A federal prosecutor in Argentina is taking action to freeze up to $110 million in assets as part of an ongoing investigation into President Javier Milei’s alleged connection to the LIBRA cryptocurrency scandal.
Federal Prosecutor Eduardo Taiano has requested access to deleted social media posts, including those where Milei reportedly promoted the Solana-based memecoin. Authorities are now piecing together financial transactions related to LIBRA, particularly those made around February 14-15, when the token’s trading volume saw a dramatic spike before crashing.
Cracking Down on Digital Wallets
As part of the probe, Taiano has initiated moves to freeze multiple digital wallets tied to the scandal to prevent any further fund transfers.
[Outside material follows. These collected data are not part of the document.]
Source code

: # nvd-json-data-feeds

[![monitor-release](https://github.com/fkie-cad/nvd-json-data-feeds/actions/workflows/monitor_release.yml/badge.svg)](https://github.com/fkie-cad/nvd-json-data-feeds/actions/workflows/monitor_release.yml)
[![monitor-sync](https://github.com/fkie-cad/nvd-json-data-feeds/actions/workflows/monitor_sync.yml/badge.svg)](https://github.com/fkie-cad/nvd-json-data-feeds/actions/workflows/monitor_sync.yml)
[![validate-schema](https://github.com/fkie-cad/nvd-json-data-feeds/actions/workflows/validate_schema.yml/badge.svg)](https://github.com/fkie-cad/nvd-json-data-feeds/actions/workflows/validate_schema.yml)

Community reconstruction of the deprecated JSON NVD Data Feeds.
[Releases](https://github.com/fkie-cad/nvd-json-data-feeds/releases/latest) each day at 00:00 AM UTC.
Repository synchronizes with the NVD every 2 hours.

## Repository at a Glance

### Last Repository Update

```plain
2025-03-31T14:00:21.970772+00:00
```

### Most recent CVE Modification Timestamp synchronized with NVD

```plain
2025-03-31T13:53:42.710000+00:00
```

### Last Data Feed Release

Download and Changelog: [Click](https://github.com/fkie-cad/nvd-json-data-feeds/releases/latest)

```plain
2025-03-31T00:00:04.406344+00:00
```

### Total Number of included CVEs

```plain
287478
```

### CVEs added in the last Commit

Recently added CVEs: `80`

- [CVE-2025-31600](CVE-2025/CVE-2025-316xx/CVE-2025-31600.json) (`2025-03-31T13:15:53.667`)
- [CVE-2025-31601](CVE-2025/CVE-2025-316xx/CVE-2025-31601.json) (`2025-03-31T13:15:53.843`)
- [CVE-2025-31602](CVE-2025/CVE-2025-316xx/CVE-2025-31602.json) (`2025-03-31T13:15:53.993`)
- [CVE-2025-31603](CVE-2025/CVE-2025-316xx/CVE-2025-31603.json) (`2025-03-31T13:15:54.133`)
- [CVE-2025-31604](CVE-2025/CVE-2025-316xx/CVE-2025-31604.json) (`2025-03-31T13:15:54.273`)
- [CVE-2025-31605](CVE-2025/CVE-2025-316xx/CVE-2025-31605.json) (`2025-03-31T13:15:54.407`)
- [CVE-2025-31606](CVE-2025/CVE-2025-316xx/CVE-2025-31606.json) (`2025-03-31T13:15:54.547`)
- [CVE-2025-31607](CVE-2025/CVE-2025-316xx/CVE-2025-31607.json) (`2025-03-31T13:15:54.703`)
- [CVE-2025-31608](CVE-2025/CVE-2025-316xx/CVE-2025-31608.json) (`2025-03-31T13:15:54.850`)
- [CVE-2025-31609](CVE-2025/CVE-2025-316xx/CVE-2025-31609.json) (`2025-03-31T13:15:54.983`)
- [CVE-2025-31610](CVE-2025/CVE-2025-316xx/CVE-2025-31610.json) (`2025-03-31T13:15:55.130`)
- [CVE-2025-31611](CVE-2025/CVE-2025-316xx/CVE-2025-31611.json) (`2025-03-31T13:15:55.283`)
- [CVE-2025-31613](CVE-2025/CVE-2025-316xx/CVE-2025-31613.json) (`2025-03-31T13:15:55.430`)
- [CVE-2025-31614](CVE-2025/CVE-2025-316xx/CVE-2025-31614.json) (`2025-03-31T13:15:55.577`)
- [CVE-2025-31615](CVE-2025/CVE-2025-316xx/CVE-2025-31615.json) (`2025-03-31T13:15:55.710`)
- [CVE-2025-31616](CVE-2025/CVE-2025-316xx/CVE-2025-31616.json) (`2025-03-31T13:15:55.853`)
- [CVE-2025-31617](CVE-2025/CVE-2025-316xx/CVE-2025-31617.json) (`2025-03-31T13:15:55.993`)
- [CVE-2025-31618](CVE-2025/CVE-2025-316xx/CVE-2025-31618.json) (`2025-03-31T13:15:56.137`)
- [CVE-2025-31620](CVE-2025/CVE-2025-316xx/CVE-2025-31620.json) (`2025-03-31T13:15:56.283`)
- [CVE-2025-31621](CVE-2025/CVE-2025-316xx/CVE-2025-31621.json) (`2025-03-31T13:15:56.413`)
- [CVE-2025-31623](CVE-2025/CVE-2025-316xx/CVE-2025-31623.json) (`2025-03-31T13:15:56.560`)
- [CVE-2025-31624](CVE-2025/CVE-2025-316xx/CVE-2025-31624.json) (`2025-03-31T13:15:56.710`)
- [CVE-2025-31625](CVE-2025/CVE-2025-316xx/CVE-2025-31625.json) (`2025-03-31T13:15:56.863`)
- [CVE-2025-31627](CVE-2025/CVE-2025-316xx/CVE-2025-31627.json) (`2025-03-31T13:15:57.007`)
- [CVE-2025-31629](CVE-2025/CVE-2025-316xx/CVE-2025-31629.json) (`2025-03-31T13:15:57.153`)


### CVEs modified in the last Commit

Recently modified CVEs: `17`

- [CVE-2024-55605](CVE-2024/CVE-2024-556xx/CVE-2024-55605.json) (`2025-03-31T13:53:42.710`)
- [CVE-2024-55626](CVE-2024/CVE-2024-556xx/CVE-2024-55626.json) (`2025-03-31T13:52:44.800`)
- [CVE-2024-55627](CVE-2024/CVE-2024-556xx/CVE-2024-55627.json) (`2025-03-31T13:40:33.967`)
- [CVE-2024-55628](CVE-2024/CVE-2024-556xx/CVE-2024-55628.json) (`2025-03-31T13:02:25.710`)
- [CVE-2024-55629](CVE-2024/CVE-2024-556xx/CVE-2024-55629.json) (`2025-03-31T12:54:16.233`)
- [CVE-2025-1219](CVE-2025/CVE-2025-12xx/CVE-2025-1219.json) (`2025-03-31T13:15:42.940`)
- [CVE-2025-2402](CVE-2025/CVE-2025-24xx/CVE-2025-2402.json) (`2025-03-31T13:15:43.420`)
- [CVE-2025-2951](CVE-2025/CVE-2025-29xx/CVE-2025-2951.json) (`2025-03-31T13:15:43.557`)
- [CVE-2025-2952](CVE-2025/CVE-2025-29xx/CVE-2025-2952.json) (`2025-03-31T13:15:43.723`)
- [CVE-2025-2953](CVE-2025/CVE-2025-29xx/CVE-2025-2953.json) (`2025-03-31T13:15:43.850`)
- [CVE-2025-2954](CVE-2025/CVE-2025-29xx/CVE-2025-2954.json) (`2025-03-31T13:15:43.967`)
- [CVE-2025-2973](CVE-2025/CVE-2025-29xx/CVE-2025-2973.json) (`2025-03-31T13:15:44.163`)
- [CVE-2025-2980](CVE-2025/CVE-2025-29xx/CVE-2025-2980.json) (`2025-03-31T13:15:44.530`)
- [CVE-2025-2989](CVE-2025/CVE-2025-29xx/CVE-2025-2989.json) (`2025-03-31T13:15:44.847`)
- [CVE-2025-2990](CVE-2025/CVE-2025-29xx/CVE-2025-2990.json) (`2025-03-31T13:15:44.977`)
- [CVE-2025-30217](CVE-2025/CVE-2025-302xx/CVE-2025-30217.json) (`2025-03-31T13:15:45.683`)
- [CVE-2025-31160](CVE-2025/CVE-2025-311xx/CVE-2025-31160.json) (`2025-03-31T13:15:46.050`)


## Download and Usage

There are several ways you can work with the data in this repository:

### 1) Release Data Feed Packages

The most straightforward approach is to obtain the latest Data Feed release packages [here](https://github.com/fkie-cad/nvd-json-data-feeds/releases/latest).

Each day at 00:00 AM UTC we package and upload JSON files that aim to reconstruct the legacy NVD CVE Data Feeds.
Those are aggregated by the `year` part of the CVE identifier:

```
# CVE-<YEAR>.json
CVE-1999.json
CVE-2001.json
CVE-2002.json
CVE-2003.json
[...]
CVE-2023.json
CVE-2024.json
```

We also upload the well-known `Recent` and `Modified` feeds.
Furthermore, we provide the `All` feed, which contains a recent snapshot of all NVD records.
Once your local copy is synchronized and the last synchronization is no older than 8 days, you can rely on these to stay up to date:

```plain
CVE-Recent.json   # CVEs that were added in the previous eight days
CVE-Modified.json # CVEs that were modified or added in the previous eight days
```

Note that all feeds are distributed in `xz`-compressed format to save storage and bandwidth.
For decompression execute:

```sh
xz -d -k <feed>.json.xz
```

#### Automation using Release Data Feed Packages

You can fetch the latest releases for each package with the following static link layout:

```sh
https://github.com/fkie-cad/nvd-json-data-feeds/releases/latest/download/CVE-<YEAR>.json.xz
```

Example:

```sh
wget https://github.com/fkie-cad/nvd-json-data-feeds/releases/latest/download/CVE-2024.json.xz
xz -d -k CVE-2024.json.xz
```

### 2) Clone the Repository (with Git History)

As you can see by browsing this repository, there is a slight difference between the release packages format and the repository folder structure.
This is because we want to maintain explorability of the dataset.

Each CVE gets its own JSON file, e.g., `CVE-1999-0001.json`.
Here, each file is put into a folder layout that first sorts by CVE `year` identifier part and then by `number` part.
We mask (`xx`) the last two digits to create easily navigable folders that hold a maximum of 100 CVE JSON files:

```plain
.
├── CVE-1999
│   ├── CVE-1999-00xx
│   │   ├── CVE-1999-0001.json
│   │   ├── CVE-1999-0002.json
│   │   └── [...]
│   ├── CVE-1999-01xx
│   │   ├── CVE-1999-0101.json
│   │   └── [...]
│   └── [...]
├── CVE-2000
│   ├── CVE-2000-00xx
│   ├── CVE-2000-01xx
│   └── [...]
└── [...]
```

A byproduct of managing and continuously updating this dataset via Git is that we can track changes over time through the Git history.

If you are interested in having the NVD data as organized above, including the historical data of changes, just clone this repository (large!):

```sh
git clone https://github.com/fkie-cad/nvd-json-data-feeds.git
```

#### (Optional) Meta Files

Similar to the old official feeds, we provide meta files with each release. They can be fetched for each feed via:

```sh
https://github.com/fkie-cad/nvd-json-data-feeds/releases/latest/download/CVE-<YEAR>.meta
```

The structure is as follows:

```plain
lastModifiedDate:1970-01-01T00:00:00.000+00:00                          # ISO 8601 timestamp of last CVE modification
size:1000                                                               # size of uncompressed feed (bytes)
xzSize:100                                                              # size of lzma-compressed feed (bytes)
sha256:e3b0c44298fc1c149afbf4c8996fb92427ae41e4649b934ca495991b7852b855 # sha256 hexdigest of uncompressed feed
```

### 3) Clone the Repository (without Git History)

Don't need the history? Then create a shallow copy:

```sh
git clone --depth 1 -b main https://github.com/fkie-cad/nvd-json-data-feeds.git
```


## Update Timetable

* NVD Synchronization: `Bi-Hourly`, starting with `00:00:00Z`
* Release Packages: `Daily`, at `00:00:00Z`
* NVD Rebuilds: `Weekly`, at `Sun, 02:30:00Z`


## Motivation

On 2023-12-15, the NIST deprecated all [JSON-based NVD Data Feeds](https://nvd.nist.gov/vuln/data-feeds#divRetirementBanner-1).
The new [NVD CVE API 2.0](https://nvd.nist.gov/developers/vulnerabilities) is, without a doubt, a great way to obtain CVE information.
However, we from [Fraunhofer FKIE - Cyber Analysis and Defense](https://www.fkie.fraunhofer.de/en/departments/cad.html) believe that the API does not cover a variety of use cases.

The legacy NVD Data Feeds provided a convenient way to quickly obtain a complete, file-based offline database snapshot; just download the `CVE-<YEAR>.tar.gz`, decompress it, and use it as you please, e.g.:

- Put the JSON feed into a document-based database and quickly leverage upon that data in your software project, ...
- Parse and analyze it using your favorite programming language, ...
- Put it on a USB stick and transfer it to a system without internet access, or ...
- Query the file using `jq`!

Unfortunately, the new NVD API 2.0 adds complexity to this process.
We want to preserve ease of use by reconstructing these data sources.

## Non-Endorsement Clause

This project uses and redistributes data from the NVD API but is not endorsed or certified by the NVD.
Additionally, international requests have been sent to foreign cryptocurrency exchanges to trace the movement of funds linked to the case.
The controversy escalated after blockchain analysts revealed that at least eight wallets connected to LIBRA insiders cashed out approximately $107 million just before the token’s price collapsed. Investigators recently traced a $4.5 million transaction from one of these wallets to a new address, some of which was reportedly used to buy another memecoin, POPE—raising concerns over potential money laundering.
Phone Records, Presidential Logs Under Scrutiny
To further the investigation, the prosecutor has also requested phone records, visitor logs from the presidential office, and a list of blockchain experts or close associates of Milei who might have insight into the financial transactions.
Dubbed “Libragate” in Argentina, the scandal has fueled impeachment calls against the president. The LIBRA token had initially surged to a $4.5 billion market cap on February 14, only to plummet by over 90% within hours—triggering accusations of insider trading and a classic “rug pull” scheme.
Milei Denies Wrongdoing, But Questions Persist
President Milei has denied any direct involvement, insisting he merely “spread the word” about LIBRA rather than actively promoting it. However, the controversy has significantly damaged his public image, raising doubts about his political credibility ahead of this year’s congressional midterm elections.
Most Investors Lost Big
On-chain analysis reveals that 86% of traders—approximately 15,430 wallets—sold LIBRA at a loss, with total realized losses exceeding $251 million.
Prominent figures behind LIBRA’s launch include Hayden Davis, CEO of Kelsier Ventures, and Julian Peh, CEO of KIP Protocol. Reports suggest Davis and Kelsier Ventures personally profited around $100 million from the token’s launch. However, Davis has denied direct ownership of the tokens and insists he has no intention of selling them.
To add another twist, local media outlet La Nación reported that messages allegedly implicating Milei’s sister, Karina Milei, have surfaced—though these claims have been denied by those involved.
With international authorities now stepping in, the LIBRA scandal is far from over. The coming weeks could reveal more as prosecutors dig deeper into Argentina’s most controversial crypto case yet.